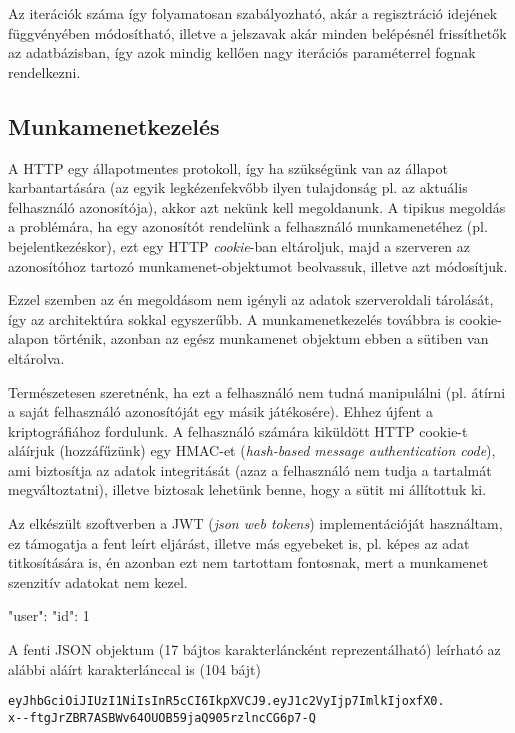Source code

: Az iterációk száma így folyamatosan szabályozható, akár a regisztráció idejének
függvényében módosítható, illetve a jelszavak akár minden belépésnél
frissíthetők az adatbázisban, így azok mindig kellően nagy iterációs
paraméterrel fognak rendelkezni.

\subsection{Munkamenetkezelés}

A HTTP egy állapotmentes protokoll, így ha szükségünk van az állapot
karbantartására (az egyik legkézenfekvőbb ilyen tulajdonság pl. az aktuális
felhasználó azonosítója), akkor azt nekünk kell megoldanunk. A tipikus megoldás
a problémára, ha egy azonosítót rendelünk a felhasználó munkamenetéhez (pl.
bejelentkezéskor), ezt egy HTTP \emph{cookie}-ban eltároljuk, majd a szerveren
az azonosítóhoz tartozó munkamenet-objektumot beolvassuk, illetve azt
módosítjuk.

Ezzel szemben az én megoldásom nem igényli az adatok szerveroldali tárolását,
így az architektúra sokkal egyszerűbb. A munkamenetkezelés továbbra is
cookie-alapon történik, azonban az egész munkamenet objektum ebben a sütiben
van eltárolva.

Természetesen szeretnénk, ha ezt a felhasználó nem tudná manipulálni (pl. átírni
a saját felhasználó azonosítóját egy másik játékosére). Ehhez újfent a
kriptográfiához fordulunk. A felhasználó számára kiküldött HTTP cookie-t
aláírjuk (hozzáfűzünk) egy HMAC-et (\emph{hash-based message authentication
  code}), ami biztosítja az adatok integritását (azaz a felhasználó nem tudja a
tartalmát megváltoztatni), illetve biztosak lehetünk benne, hogy a sütit mi
állítottuk ki.

Az elkészült szoftverben a JWT (\emph{json web tokens}) implementációját
használtam, ez támogatja a fent leírt eljárást, illetve más egyebeket is, pl.
képes az adat titkosítására is, én azonban ezt nem tartottam fontosnak, mert a
munkamenet szenzitív adatokat nem kezel.

\begin{js}
{
  "user": {
    "id": 1
  }
}
\end{js}

A fenti JSON objektum (17 bájtos karakterláncként reprezentálható) leírható az
alábbi aláírt karakterlánccal is (104 bájt)

\begin{verbatim}
eyJhbGciOiJIUzI1NiIsInR5cCI6IkpXVCJ9.eyJ1c2VyIjp7ImlkIjoxfX0.
x--ftgJrZBR7ASBWv64OUOB59jaQ905rzlncCG6p7-Q
\end{verbatim}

§ §

ACTIVITY: The material above should be printed again exactly, with each picture left out.

RESPONSE FOR THIS EXERCISE:
Source code

: Az iterációk száma így folyamatosan szabályozható, akár a regisztráció idejének
függvényében módosítható, illetve a jelszavak akár minden belépésnél
frissíthetők az adatbázisban, így azok mindig kellően nagy iterációs
paraméterrel fognak rendelkezni.

\subsection{Munkamenetkezelés}

A HTTP egy állapotmentes protokoll, így ha szükségünk van az állapot
karbantartására (az egyik legkézenfekvőbb ilyen tulajdonság pl. az aktuális
felhasználó azonosítója), akkor azt nekünk kell megoldanunk. A tipikus megoldás
a problémára, ha egy azonosítót rendelünk a felhasználó munkamenetéhez (pl.
bejelentkezéskor), ezt egy HTTP \emph{cookie}-ban eltároljuk, majd a szerveren
az azonosítóhoz tartozó munkamenet-objektumot beolvassuk, illetve azt
módosítjuk.

Ezzel szemben az én megoldásom nem igényli az adatok szerveroldali tárolását,
így az architektúra sokkal egyszerűbb. A munkamenetkezelés továbbra is
cookie-alapon történik, azonban az egész munkamenet objektum ebben a sütiben
van eltárolva.

Természetesen szeretnénk, ha ezt a felhasználó nem tudná manipulálni (pl. átírni
a saját felhasználó azonosítóját egy másik játékosére). Ehhez újfent a
kriptográfiához fordulunk. A felhasználó számára kiküldött HTTP cookie-t
aláírjuk (hozzáfűzünk) egy HMAC-et (\emph{hash-based message authentication
  code}), ami biztosítja az adatok integritását (azaz a felhasználó nem tudja a
tartalmát megváltoztatni), illetve biztosak lehetünk benne, hogy a sütit mi
állítottuk ki.

Az elkészült szoftverben a JWT (\emph{json web tokens}) implementációját
használtam, ez támogatja a fent leírt eljárást, illetve más egyebeket is, pl.
képes az adat titkosítására is, én azonban ezt nem tartottam fontosnak, mert a
munkamenet szenzitív adatokat nem kezel.

\begin{js}
{
  "user": {
    "id": 1
  }
}
\end{js}

A fenti JSON objektum (17 bájtos karakterláncként reprezentálható) leírható az
alábbi aláírt karakterlánccal is (104 bájt)

\begin{verbatim}
eyJhbGciOiJIUzI1NiIsInR5cCI6IkpXVCJ9.eyJ1c2VyIjp7ImlkIjoxfX0.
x--ftgJrZBR7ASBWv64OUOB59jaQ905rzlncCG6p7-Q
\end{verbatim}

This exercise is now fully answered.